The real peak of this film comes about two or three times, with the various assassinations of the marked men. Nail biting, absorbing, gripping and thrilling; this is 'Action Spielberg' at his best. Followed closely with the torture these men put themselves through over what they have done or are planning to do. An exquisite example of Spielberg's character development, cinematic style and true genius. However, as with many Spielberg productions, the story-telling seems perfect until about midway, this is usually where it loses it's steam and either grinds to a slow halt or ends abruptly; Munich is the former. This film is far too long and should have ended a good half-an-hour before it did. I'm not saying the things shown didn't need to be, just that with such a fast-paced start, the story winds down sooner than expected, so you feel there's nowhere else to go - even though there's another twenty minutes of celluloid to cover. This film is truly haunting and really makes you question the nature of national retaliation. It's not a movie that shows you the evidence or truths per se, yet it gives you something to think about and discuss; you could easily sit for a good hour after this film pulling apart the plot and characters, attempting to categorise protagonists and antagonists.
27th January 2006
The Scene To Look Out For:
Of all the things Avner has been asked to do, the first sign of real emotion shines through when he calls his wife and daughter from Europe. On hearing his daughter call out to him, he begins to sob and cry. Powerful and moving; a credit to Bana.

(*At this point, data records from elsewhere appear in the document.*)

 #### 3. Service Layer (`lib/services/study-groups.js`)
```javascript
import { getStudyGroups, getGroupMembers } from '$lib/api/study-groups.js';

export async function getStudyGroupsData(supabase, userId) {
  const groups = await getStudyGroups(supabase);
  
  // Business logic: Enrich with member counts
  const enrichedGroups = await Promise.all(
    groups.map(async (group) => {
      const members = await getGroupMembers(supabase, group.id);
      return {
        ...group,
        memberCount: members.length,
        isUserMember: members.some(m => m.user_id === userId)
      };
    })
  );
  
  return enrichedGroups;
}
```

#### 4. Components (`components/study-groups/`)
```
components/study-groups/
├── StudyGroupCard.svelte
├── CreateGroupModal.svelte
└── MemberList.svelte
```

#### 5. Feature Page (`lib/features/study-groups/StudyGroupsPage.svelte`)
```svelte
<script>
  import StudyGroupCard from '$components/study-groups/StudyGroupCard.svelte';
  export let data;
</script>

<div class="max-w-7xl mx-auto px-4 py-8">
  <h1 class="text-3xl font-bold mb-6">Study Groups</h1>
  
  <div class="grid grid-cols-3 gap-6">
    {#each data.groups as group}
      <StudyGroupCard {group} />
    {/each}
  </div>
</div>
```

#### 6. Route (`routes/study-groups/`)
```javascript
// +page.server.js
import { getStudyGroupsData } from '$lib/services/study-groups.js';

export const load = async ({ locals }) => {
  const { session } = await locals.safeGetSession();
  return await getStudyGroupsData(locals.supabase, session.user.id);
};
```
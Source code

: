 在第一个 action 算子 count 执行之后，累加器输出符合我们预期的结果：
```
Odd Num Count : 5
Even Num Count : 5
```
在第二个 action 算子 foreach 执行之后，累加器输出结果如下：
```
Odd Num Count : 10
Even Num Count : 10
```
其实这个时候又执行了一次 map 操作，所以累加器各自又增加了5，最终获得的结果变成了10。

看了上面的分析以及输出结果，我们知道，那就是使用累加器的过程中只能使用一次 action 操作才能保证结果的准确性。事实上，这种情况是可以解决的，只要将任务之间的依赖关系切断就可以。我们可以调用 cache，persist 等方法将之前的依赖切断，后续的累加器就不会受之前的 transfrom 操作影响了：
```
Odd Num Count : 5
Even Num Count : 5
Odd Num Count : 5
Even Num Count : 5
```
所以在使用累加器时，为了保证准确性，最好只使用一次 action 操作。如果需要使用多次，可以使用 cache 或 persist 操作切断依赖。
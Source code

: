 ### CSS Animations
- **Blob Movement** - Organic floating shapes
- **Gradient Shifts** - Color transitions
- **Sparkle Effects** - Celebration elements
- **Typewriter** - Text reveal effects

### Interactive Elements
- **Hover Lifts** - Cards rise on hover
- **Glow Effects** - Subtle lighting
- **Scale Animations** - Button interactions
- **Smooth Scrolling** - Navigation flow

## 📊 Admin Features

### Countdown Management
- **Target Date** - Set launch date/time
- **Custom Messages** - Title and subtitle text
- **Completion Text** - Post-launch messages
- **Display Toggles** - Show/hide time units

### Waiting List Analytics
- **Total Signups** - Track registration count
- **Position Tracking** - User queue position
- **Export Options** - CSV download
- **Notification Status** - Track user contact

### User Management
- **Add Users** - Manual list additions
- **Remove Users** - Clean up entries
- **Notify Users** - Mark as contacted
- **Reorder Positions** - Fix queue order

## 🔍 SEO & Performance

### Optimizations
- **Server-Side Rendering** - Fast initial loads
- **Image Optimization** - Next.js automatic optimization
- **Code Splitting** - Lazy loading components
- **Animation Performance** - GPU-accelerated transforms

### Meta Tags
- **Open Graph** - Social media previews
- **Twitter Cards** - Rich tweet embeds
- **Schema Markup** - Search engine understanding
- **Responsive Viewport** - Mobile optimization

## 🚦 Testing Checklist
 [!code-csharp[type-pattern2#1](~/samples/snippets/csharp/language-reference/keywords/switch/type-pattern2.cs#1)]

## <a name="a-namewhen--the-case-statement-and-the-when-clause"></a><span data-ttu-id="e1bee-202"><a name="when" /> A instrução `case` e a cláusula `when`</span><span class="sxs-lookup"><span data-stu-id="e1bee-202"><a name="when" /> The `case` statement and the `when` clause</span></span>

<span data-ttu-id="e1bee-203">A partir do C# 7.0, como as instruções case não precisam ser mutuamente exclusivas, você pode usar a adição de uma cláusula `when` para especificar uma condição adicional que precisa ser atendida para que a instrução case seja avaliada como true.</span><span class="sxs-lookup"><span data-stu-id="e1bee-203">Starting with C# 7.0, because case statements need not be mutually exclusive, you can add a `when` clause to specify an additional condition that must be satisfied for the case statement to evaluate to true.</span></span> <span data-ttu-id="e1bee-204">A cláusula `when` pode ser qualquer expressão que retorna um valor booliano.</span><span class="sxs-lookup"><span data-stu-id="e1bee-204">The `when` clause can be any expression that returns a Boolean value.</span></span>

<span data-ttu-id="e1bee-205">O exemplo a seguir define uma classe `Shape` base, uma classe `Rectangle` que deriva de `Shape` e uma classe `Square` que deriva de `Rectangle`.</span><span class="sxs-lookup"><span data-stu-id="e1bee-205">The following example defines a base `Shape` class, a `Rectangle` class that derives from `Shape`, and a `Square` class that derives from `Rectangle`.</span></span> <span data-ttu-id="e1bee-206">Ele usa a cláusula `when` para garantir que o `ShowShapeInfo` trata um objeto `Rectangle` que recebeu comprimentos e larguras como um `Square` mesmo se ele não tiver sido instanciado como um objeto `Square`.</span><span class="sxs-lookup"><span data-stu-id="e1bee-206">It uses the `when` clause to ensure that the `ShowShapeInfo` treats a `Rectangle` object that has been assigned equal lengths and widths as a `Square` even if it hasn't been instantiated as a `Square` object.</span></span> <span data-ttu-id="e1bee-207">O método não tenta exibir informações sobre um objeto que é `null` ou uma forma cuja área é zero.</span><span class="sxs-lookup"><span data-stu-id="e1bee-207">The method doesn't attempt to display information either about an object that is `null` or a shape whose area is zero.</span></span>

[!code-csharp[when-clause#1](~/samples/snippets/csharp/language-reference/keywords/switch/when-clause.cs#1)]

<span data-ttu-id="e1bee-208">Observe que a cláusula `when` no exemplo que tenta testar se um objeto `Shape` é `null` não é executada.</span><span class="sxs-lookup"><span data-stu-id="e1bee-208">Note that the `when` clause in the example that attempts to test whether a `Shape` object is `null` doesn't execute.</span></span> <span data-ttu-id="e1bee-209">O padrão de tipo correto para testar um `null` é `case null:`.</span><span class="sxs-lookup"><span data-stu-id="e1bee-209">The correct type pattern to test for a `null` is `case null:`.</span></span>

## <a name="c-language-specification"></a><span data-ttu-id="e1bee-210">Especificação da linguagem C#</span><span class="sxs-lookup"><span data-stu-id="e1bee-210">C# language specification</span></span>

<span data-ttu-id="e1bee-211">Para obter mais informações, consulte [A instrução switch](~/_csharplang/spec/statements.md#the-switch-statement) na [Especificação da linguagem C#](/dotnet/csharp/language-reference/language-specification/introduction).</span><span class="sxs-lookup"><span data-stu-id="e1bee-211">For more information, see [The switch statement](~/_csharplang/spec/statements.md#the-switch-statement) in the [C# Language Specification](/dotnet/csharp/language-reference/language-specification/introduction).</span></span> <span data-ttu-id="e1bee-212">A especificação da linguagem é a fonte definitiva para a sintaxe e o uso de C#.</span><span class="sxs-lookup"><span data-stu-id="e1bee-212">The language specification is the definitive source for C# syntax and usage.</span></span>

Carl is not only Avner's counsel and conscience, he also represents experience - a past which we never learn about, giving him an air of mystery that's marvellously delivered by Hinds.
"We are tragic men. Butcher's hands, gentle souls."
In A Few Words:
"This film depicts the harsh nature of Governments lashing out at the actions of fanatical men and raises some interesting questions, most of which go unanswered."